* [TASK DIRECTIONS]: Note each line of the listing that contains the string "frametitle", and copy it.

* [MATERIAL FOR THE TASK]:
■ ■ ■ ■ ■ ■ ■

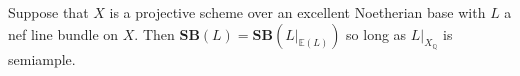 \documentclass[a4paper,12pt]{book}
\newcommand{\SB}{\mathbf{SB}}
\begin{document}
	\begin{theorem}
		Suppose that $X$ is a projective scheme over an excellent Noetherian base with $L$ a nef line bundle on $X$. Then $\SB(L)=\SB(L|_{\mathbb{E}(L)})$ so long as $L|_{X_{\mathbb{Q}}}$ is semiample.
	\end{theorem} 
	
	
	
	
	
	
	
	
\end{document}
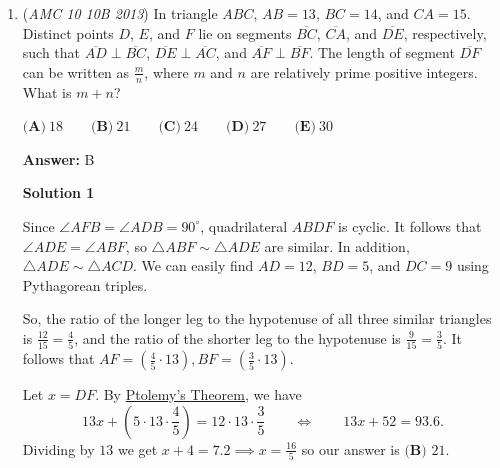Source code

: \begin{enumerate}
 \textbf{Remark} Solutions 1 and 2 state that $J=1, 5, 9$ without rigorous analysis. Here it is:

 \begin{verbatim}
Let $S=A+J+E=B+J+F=C+J+G=D+J+H$$4S=A+B+C+D+E+F+G+H+4J$$4S=45+3J$$4S=3(15+J)$
\end{verbatim}

Because $gcd(4,3)=1$, $4|(15+J)$, but $15 \equiv 3 \pmod 4$, so $J \equiv 1 \pmod 4$, $J=1,5,9$
\begin{verbatim}
When $J=1, S=12, A+E=B+F=C+G=D+H=11$When $J=5, S=15, A+E=B+F=C+G=D+H=10$When $J=9, S=18, A+E=B+F=C+G=D+H=9$
\end{verbatim}




	\item (\textit{AMC 10 10B 2013}) In triangle $ABC$, $AB = 13$, $BC = 14$, and $CA = 15$. Distinct points $D$, $E$, and $F$ lie on segments $\overline{BC}$, $\overline{CA}$, and $\overline{DE}$, respectively, such that $\overline{AD} \perp \overline{BC}$, $\overline{DE} \perp \overline{AC}$, and $\overline{AF} \perp \overline{BF}$. The length of segment $\overline{DF}$ can be written as $\frac{m}{n}$, where $m$ and $n$ are relatively prime positive integers. What is $m + n$?


 

$\textbf{(A)}\ 18\qquad\textbf{(B)}\ 21\qquad\textbf{(C)}\ 24\qquad\textbf{(D)}\ 27\qquad\textbf{(E)}\ 30$

 \textbf{Answer: }B



\textbf{Solution 1}

Since $\angle{AFB}=\angle{ADB}=90^{\circ}$, quadrilateral $ABDF$ is cyclic. It follows that $\angle{ADE}=\angle{ABF}$, so $\triangle ABF \sim \triangle ADE$ are similar. In addition, $\triangle ADE \sim \triangle ACD$. We can easily find $AD=12$, $BD = 5$, and $DC=9$ using Pythagorean triples. 

 So, the ratio of the longer leg to the hypotenuse of all three similar triangles is $\frac{12}{15} = \frac{4}{5}$, and the ratio of the shorter leg to the hypotenuse is $\frac{9}{15} = \frac{3}{5}$. It follows that $AF=(\frac{4}{5}\cdot 13), BF=(\frac{3}{5}\cdot 13)$. 

 Let $x=DF$. By \href{https://artofproblemsolving.com/wiki/index.php?title=Ptolemy\%27s\_Theorem}{Ptolemy's Theorem}, we have 
 \[13x+\left(5\cdot 13\cdot \frac{4}{5}\right)= 12\cdot 13\cdot \frac{3}{5} \qquad \Leftrightarrow \qquad 13x+52=93.6.\] Dividing by $13$ we get $x+4=7.2\implies x=\frac{16}{5}$ so our answer is $\boxed{\textbf{(B) }21}$.


\end{enumerate}
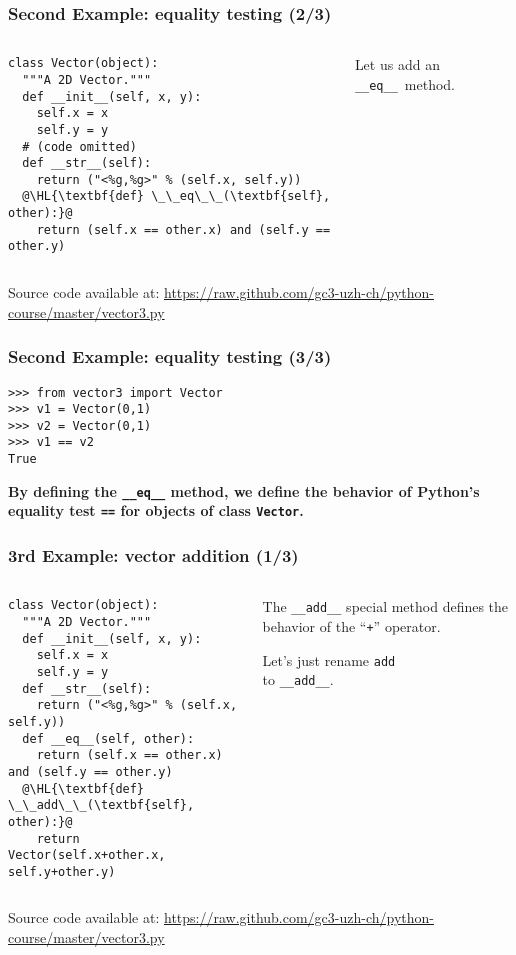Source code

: \documentclass[english,serif,mathserif,xcolor=pdftex,dvipsnames,table]{beamer}
\begin{document}
\begin{frame}[fragile]
  \frametitle{Second Example: equality testing (2/3)}
  \begin{columns}[t]
    \begin{column}{0.5\textwidth}
\begin{lstlisting}
class Vector(object):
  """A 2D Vector."""
  def __init__(self, x, y):
    self.x = x
    self.y = y
  # (code omitted)
  def __str__(self):
    return ("<%g,%g>" % (self.x, self.y))
  @\HL{\textbf{def} \_\_eq\_\_(\textbf{self}, other):}@
    return (self.x == other.x) and (self.y == other.y)
\end{lstlisting}
    \end{column}
    \begin{column}{0.5\textwidth}
      \raggedleft
      Let us add an \lstinline|__eq__|~method.
    \end{column}
  \end{columns}

  \+
  {\scriptsize Source code available at:
    \url{https://raw.github.com/gc3-uzh-ch/python-course/master/vector3.py}}
\end{frame}


\begin{frame}[fragile]
  \frametitle{Second Example: equality testing (3/3)}
\begin{lstlisting}
>>> from vector3 import Vector
>>> v1 = Vector(0,1)
>>> v2 = Vector(0,1)
>>> v1 == v2
True
\end{lstlisting}

  \+ {\bfseries By defining the \lstinline|__eq__| method, we
    define the behavior of Python's equality test \lstinline|==| for
    objects of class \texttt{Vector}.}
\end{frame}


\begin{frame}[fragile]
  \frametitle{3rd Example: vector addition (1/3)}
  \begin{columns}[t]
    \begin{column}{0.5\textwidth}
\begin{lstlisting}
class Vector(object):
  """A 2D Vector."""
  def __init__(self, x, y):
    self.x = x
    self.y = y
  def __str__(self):
    return ("<%g,%g>" % (self.x, self.y))
  def __eq__(self, other):
    return (self.x == other.x) and (self.y == other.y)
  @\HL{\textbf{def} \_\_add\_\_(\textbf{self}, other):}@
    return Vector(self.x+other.x, self.y+other.y)
\end{lstlisting}
    \end{column}
    \begin{column}{0.5\textwidth}
      \raggedleft
      The \lstinline|__add__| special method defines the behavior of the
      ``\texttt{+}'' operator.

      \+
      Let's just rename \texttt{add} \\ to \texttt{\_\_add\_\_}.
    \end{column}
  \end{columns}

  \+
  {\scriptsize Source code available at:
    \url{https://raw.github.com/gc3-uzh-ch/python-course/master/vector3.py}}
\end{frame}
\end{document}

■ ■ ■ ■ ■ ■ ■

* [RESPONSE TO THIS EXERCISE]:
  \frametitle{Second Example: equality testing (2/3)}
  \frametitle{Second Example: equality testing (3/3)}
  \frametitle{3rd Example: vector addition (1/3)}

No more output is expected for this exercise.